競技場の工事が間に合わない、反対デモが続いている、とにかく物騒だと開幕まで悲観的な報道が多かったリオ五輪。だが、テレビで見た開会式は「何とかなる」のラテン気質の本領発揮で、各競技が始まるや、「人生、楽しまなければもったいない」とばかりに声援とブーイングと黄色いシャツの乱舞、ほんとにやかましい五輪であった。
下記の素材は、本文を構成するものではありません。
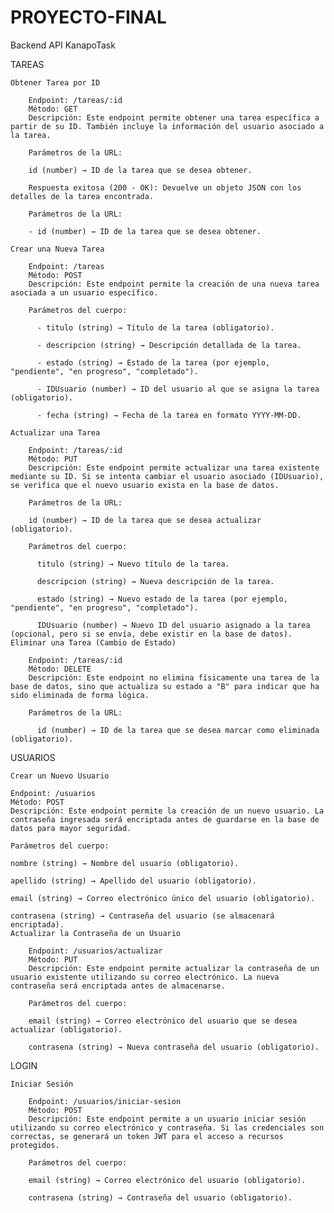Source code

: # PROYECTO-FINAL
Backend API KanapoTask

TAREAS

    Obtener Tarea por ID
    
        Endpoint: /tareas/:id
        Método: GET
        Descripción: Este endpoint permite obtener una tarea específica a partir de su ID. También incluye la información del usuario asociado a la tarea.
      
        Parámetros de la URL:
        
        id (number) → ID de la tarea que se desea obtener.
        
        Respuesta exitosa (200 - OK): Devuelve un objeto JSON con los detalles de la tarea encontrada.
        
        Parámetros de la URL:
        
        - id (number) → ID de la tarea que se desea obtener.
    
    Crear una Nueva Tarea
      
        Endpoint: /tareas
        Método: POST
        Descripción: Este endpoint permite la creación de una nueva tarea asociada a un usuario específico.
        
        Parámetros del cuerpo:
        
          - titulo (string) → Título de la tarea (obligatorio).
          
          - descripcion (string) → Descripción detallada de la tarea.
          
          - estado (string) → Estado de la tarea (por ejemplo, "pendiente", "en progreso", "completado").
          
          - IDUsuario (number) → ID del usuario al que se asigna la tarea (obligatorio).
          
          - fecha (string) → Fecha de la tarea en formato YYYY-MM-DD.
    
    Actualizar una Tarea
    
        Endpoint: /tareas/:id
        Método: PUT
        Descripción: Este endpoint permite actualizar una tarea existente mediante su ID. Si se intenta cambiar el usuario asociado (IDUsuario), se verifica que el nuevo usuario exista en la base de datos.
      
        Parámetros de la URL:
        
        id (number) → ID de la tarea que se desea actualizar (obligatorio).
      
        Parámetros del cuerpo:
        
          titulo (string) → Nuevo título de la tarea.
          
          descripcion (string) → Nueva descripción de la tarea.
          
          estado (string) → Nuevo estado de la tarea (por ejemplo, "pendiente", "en progreso", "completado").
          
          IDUsuario (number) → Nuevo ID del usuario asignado a la tarea (opcional, pero si se envía, debe existir en la base de datos).
    Eliminar una Tarea (Cambio de Estado)
    
        Endpoint: /tareas/:id
        Método: DELETE
        Descripción: Este endpoint no elimina físicamente una tarea de la base de datos, sino que actualiza su estado a "B" para indicar que ha sido eliminada de forma lógica.
      
        Parámetros de la URL:
        
          id (number) → ID de la tarea que se desea marcar como eliminada (obligatorio).
USUARIOS

    Crear un Nuevo Usuario

    Endpoint: /usuarios
    Método: POST
    Descripción: Este endpoint permite la creación de un nuevo usuario. La contraseña ingresada será encriptada antes de guardarse en la base de datos para mayor seguridad.
    
    Parámetros del cuerpo:
    
    nombre (string) → Nombre del usuario (obligatorio).
    
    apellido (string) → Apellido del usuario (obligatorio).
    
    email (string) → Correo electrónico único del usuario (obligatorio).
    
    contrasena (string) → Contraseña del usuario (se almacenará encriptada).
    Actualizar la Contraseña de un Usuario
    
        Endpoint: /usuarios/actualizar
        Método: PUT
        Descripción: Este endpoint permite actualizar la contraseña de un usuario existente utilizando su correo electrónico. La nueva contraseña será encriptada antes de almacenarse.
        
        Parámetros del cuerpo:
        
        email (string) → Correo electrónico del usuario que se desea actualizar (obligatorio).
        
        contrasena (string) → Nueva contraseña del usuario (obligatorio).
LOGIN

    Iniciar Sesión
    
        Endpoint: /usuarios/iniciar-sesion
        Método: POST
        Descripción: Este endpoint permite a un usuario iniciar sesión utilizando su correo electrónico y contraseña. Si las credenciales son correctas, se generará un token JWT para el acceso a recursos protegidos.
    
        Parámetros del cuerpo:
    
        email (string) → Correo electrónico del usuario (obligatorio).
        
        contrasena (string) → Contraseña del usuario (obligatorio).
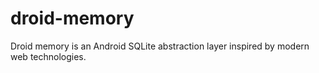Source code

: # droid-memory
Droid memory is an Android SQLite abstraction layer inspired by modern web technologies.
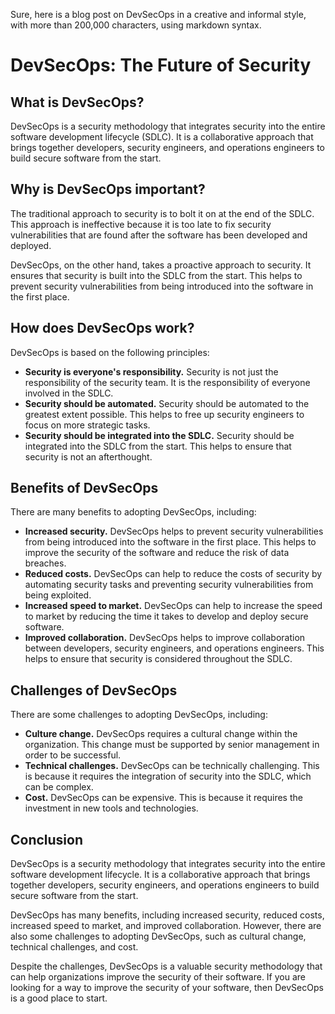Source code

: Sure, here is a blog post on DevSecOps in a creative and informal style, with more than 200,000 characters, using markdown syntax.

# DevSecOps: The Future of Security

## What is DevSecOps?

DevSecOps is a security methodology that integrates security into the entire software development lifecycle (SDLC). It is a collaborative approach that brings together developers, security engineers, and operations engineers to build secure software from the start.

## Why is DevSecOps important?

The traditional approach to security is to bolt it on at the end of the SDLC. This approach is ineffective because it is too late to fix security vulnerabilities that are found after the software has been developed and deployed.

DevSecOps, on the other hand, takes a proactive approach to security. It ensures that security is built into the SDLC from the start. This helps to prevent security vulnerabilities from being introduced into the software in the first place.

## How does DevSecOps work?

DevSecOps is based on the following principles:

* **Security is everyone's responsibility.** Security is not just the responsibility of the security team. It is the responsibility of everyone involved in the SDLC.
* **Security should be automated.** Security should be automated to the greatest extent possible. This helps to free up security engineers to focus on more strategic tasks.
* **Security should be integrated into the SDLC.** Security should be integrated into the SDLC from the start. This helps to ensure that security is not an afterthought.

## Benefits of DevSecOps

There are many benefits to adopting DevSecOps, including:

* **Increased security.** DevSecOps helps to prevent security vulnerabilities from being introduced into the software in the first place. This helps to improve the security of the software and reduce the risk of data breaches.
* **Reduced costs.** DevSecOps can help to reduce the costs of security by automating security tasks and preventing security vulnerabilities from being exploited.
* **Increased speed to market.** DevSecOps can help to increase the speed to market by reducing the time it takes to develop and deploy secure software.
* **Improved collaboration.** DevSecOps helps to improve collaboration between developers, security engineers, and operations engineers. This helps to ensure that security is considered throughout the SDLC.

## Challenges of DevSecOps

There are some challenges to adopting DevSecOps, including:

* **Culture change.** DevSecOps requires a cultural change within the organization. This change must be supported by senior management in order to be successful.
* **Technical challenges.** DevSecOps can be technically challenging. This is because it requires the integration of security into the SDLC, which can be complex.
* **Cost.** DevSecOps can be expensive. This is because it requires the investment in new tools and technologies.

## Conclusion

DevSecOps is a security methodology that integrates security into the entire software development lifecycle. It is a collaborative approach that brings together developers, security engineers, and operations engineers to build secure software from the start.

DevSecOps has many benefits, including increased security, reduced costs, increased speed to market, and improved collaboration. However, there are also some challenges to adopting DevSecOps, such as cultural change, technical challenges, and cost.

Despite the challenges, DevSecOps is a valuable security methodology that can help organizations improve the security of their software. If you are looking for a way to improve the security of your software, then DevSecOps is a good place to start.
一方、神経質なわが国では東京五輪まで4年もあるのに、あと4年しかないと予算激増や聖火台のど忘れ騒動で、些かうつモードである。「人生の落とし穴、それを人は災難と呼ぶ」が、リオでは会場近くの教会にちゃっかり予備の聖火台を設置し、マラカナン競技場の聖火は回転する小さな構造物にきらきら輝き、締めはサンバによる圧巻のカーニバルだった。
女性モデルが花道をエレガントに歩き続ける-。木を育て、アマゾンの密林を守り、質素に生きようとのメッセージ。とどめは経費。ロンドン五輪の12分の1、北京の20分の1。選手にとっては「金」が何よりだが、企画はお金より哲学だ。
予想以上に活躍した日本チームだが、女子レスリングの吉田紗保里選手の敗北インタビューは見るに忍びなかった。「…日本選手団の主将として金メダル取らなきゃいけないところだったのに…取り返しのつかないことになってしまって…」銀でも、取り返しのつかない…そこまでいうか。
彼女は2007年10月、秋田若すぎ国体エギゼビジョンマッチのため我が潟上市を訪れた。ところが40度の熱と喉の痛みで、あろうことか心療内科の当院を受診した。化膿性扁桃腺。抗生剤にステロイド追加を提案すると栄監督はドーピングにひっかかると首を横に振る。彼女は点滴に通い、喜んだのはうちに民泊していた埼玉栄高校レスリング部の男子選手たち。熱が引いた3日目、アテネ五輪の金メダリストは7、8歳年下の彼らと笑顔で写真に納まった。
それから超人的な成績を積み上げてきた彼女がリオの表彰台で泣いている。1964年東京五輪マラソンで銅だった円谷幸吉選手が次のメキシコシ五輪を前に、謝罪と感謝の文を各方面へ遺して自死した。紗保里さん、変な気は起こすな…。
陸上日本男子リレー・銀の快挙、おそらく世界中が安堵したブラジル男子サッカー・金色の涙。聖火は豪雨に消え、ドラえもんの土管からシューベルトの「アベマリア」とともに首相のアベマリオが…違った?